*** Begin section ***

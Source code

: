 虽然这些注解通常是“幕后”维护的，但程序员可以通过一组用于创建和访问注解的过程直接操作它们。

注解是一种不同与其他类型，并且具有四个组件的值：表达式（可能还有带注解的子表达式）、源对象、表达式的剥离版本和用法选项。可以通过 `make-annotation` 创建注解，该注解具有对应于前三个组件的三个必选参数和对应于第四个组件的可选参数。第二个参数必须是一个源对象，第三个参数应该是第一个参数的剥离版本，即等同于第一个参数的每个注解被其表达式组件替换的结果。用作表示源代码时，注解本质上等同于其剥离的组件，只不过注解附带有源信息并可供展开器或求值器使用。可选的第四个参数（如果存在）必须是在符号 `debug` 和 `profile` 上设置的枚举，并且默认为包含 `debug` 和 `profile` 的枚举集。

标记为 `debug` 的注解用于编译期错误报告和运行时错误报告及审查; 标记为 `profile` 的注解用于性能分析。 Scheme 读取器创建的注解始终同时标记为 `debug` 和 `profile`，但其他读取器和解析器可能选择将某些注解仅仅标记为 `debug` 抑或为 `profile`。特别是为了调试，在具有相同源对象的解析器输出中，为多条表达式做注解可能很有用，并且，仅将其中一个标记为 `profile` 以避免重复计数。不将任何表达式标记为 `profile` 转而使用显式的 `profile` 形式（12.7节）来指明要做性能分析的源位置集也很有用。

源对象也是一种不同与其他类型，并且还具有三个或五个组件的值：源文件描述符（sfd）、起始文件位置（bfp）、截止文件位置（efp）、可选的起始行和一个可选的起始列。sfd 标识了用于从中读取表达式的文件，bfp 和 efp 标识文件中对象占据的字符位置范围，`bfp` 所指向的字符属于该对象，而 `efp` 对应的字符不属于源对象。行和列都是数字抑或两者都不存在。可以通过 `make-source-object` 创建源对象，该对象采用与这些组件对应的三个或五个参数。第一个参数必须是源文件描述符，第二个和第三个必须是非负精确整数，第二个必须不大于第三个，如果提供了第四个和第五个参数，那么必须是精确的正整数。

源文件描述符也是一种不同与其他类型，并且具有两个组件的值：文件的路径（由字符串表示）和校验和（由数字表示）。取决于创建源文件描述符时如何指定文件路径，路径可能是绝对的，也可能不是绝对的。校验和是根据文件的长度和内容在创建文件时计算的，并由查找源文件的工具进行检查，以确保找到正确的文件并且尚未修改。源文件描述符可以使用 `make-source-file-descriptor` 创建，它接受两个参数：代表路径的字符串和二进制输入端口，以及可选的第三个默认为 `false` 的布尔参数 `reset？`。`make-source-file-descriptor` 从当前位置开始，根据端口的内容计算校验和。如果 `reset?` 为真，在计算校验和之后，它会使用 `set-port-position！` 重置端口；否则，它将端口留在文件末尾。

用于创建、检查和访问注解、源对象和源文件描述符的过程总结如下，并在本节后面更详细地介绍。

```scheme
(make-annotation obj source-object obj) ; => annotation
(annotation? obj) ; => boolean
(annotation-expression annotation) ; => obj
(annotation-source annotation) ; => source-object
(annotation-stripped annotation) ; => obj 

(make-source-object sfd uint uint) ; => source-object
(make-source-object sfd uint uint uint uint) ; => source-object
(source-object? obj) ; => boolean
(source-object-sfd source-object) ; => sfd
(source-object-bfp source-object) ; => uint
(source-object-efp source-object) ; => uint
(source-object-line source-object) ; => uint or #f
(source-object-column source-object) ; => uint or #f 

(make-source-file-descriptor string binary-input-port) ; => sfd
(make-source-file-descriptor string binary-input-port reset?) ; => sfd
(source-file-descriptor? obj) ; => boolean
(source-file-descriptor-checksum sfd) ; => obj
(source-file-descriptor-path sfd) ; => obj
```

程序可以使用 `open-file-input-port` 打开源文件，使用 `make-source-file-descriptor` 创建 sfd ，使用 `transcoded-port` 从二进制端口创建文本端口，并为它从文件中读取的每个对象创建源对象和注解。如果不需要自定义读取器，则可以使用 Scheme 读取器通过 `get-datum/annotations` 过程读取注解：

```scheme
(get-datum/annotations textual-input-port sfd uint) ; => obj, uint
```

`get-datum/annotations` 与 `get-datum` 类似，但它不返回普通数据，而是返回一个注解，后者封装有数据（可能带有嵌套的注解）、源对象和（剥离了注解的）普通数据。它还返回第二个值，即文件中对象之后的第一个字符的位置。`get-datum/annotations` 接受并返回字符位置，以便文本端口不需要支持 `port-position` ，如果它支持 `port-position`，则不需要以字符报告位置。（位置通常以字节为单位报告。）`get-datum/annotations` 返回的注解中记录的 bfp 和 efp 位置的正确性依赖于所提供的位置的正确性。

*** End section ***
*** Begin section ***

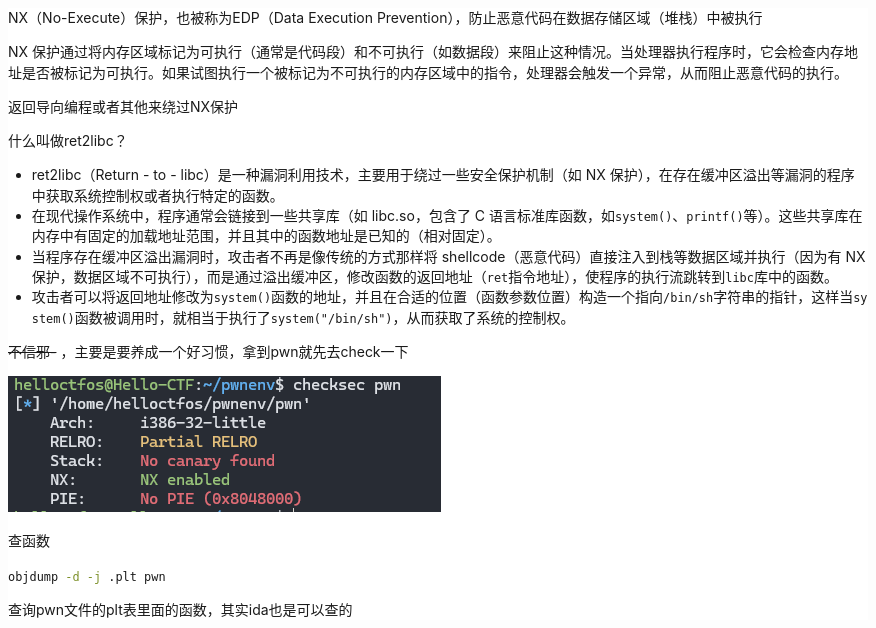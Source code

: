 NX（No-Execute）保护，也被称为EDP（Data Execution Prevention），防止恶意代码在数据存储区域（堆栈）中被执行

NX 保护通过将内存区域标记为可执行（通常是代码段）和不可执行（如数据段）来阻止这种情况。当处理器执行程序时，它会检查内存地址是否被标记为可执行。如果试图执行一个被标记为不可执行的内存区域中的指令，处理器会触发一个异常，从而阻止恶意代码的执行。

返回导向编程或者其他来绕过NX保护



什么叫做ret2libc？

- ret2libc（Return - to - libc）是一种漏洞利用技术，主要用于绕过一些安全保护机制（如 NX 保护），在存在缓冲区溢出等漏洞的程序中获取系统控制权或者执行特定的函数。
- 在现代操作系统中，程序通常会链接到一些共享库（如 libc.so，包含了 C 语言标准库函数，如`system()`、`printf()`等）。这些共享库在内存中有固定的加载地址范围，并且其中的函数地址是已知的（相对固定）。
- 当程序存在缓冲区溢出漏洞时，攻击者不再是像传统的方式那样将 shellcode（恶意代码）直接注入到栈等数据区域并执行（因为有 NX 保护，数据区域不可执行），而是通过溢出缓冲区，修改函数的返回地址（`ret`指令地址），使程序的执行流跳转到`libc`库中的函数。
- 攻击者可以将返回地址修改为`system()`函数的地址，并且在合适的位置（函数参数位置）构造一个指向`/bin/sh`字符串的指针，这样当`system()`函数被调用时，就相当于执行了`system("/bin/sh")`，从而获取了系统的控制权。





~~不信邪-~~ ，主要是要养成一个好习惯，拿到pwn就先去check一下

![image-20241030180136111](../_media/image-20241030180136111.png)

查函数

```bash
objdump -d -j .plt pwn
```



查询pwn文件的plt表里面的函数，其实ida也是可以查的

*** End section ***

Copy out each line of the listing where the string "datum" appears.

程序可以使用 `open-file-input-port` 打开源文件，使用 `make-source-file-descriptor` 创建 sfd ，使用 `transcoded-port` 从二进制端口创建文本端口，并为它从文件中读取的每个对象创建源对象和注解。如果不需要自定义读取器，则可以使用 Scheme 读取器通过 `get-datum/annotations` 过程读取注解：
(get-datum/annotations textual-input-port sfd uint) ; => obj, uint
`get-datum/annotations` 与 `get-datum` 类似，但它不返回普通数据，而是返回一个注解，后者封装有数据（可能带有嵌套的注解）、源对象和（剥离了注解的）普通数据。它还返回第二个值，即文件中对象之后的第一个字符的位置。`get-datum/annotations` 接受并返回字符位置，以便文本端口不需要支持 `port-position` ，如果它支持 `port-position`，则不需要以字符报告位置。（位置通常以字节为单位报告。）`get-datum/annotations` 返回的注解中记录的 bfp 和 efp 位置的正确性依赖于所提供的位置的正确性。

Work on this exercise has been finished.